Every morning a new arrival.A joy, a depression, a meanness,
some momentary awareness comes
as an unexpected visitor.Welcome and entertain them all!
Even if they are a crowd of sorrows,
who violently sweep your house
empty of its furniture,
still, treat each guest honorably.
He may be clearing you out
for some new delight.The dark thought, the shame, the malice.
meet them at the door laughing and invite them in.Be grateful for whatever comes.

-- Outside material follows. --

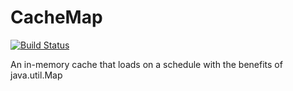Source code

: # CacheMap
[![Build Status](https://travis-ci.org/ghawk1ns/CacheMap.svg?branch=master)](https://travis-ci.org/GHawk1ns/CacheMap)



An in-memory cache that loads on a schedule with the benefits of java.util.Map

because each has been sent
as a guide from beyond.— Jellaludin Rumi, translation by Coleman Barks
In this issue, we review three new books, one which is destined to be a classic on pranayama practice and yoga philosophy, another lovely treatise on Yoga and Grief, written from the perspective of a yoga therapist who has walked through the shadow of the loss of her child, and a new book, with plenty of practices and guidelines on using Yoga Nidra. We also report on two studies that show that yoga may be useful in the treatment of serious mental illness.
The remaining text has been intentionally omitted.